Recorded information Start Marker

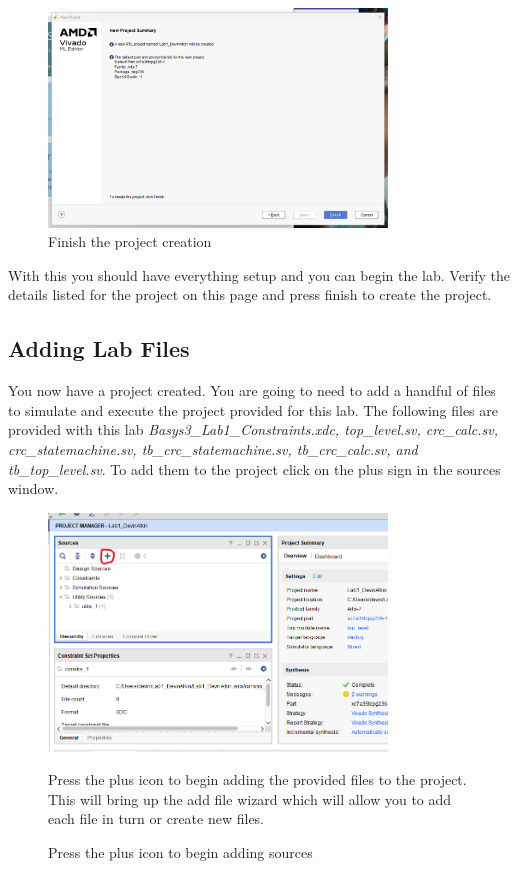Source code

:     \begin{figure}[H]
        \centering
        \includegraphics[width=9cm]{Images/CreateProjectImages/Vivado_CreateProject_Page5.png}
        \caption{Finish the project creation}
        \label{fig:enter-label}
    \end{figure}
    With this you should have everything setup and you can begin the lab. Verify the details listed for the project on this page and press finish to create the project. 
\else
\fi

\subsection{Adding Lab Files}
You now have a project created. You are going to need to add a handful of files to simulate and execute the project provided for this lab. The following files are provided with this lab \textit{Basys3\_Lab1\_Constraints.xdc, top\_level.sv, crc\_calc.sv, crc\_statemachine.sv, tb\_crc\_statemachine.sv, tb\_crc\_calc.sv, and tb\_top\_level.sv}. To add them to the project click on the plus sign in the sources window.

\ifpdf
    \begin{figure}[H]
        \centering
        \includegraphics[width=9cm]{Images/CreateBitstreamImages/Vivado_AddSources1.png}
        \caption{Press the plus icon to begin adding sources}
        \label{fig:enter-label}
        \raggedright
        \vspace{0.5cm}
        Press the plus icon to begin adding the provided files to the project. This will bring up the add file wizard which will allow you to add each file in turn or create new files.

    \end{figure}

Recorded information End Marker

## [Work required]
Copy out every entry above exactly. Leave the pictures out.

## [Exercise output]
Source code

:     \begin{figure}[H]
        \centering
        \includegraphics[width=9cm]{Images/CreateProjectImages/Vivado_CreateProject_Page5.png}
        \caption{Finish the project creation}
        \label{fig:enter-label}
    \end{figure}
    With this you should have everything setup and you can begin the lab. Verify the details listed for the project on this page and press finish to create the project. 
\else
\fi

\subsection{Adding Lab Files}
You now have a project created. You are going to need to add a handful of files to simulate and execute the project provided for this lab. The following files are provided with this lab \textit{Basys3\_Lab1\_Constraints.xdc, top\_level.sv, crc\_calc.sv, crc\_statemachine.sv, tb\_crc\_statemachine.sv, tb\_crc\_calc.sv, and tb\_top\_level.sv}. To add them to the project click on the plus sign in the sources window.

\ifpdf
    \begin{figure}[H]
        \centering
        \includegraphics[width=9cm]{Images/CreateBitstreamImages/Vivado_AddSources1.png}
        \caption{Press the plus icon to begin adding sources}
        \label{fig:enter-label}
        \raggedright
        \vspace{0.5cm}
        Press the plus icon to begin adding the provided files to the project. This will bring up the add file wizard which will allow you to add each file in turn or create new files.

    \end{figure}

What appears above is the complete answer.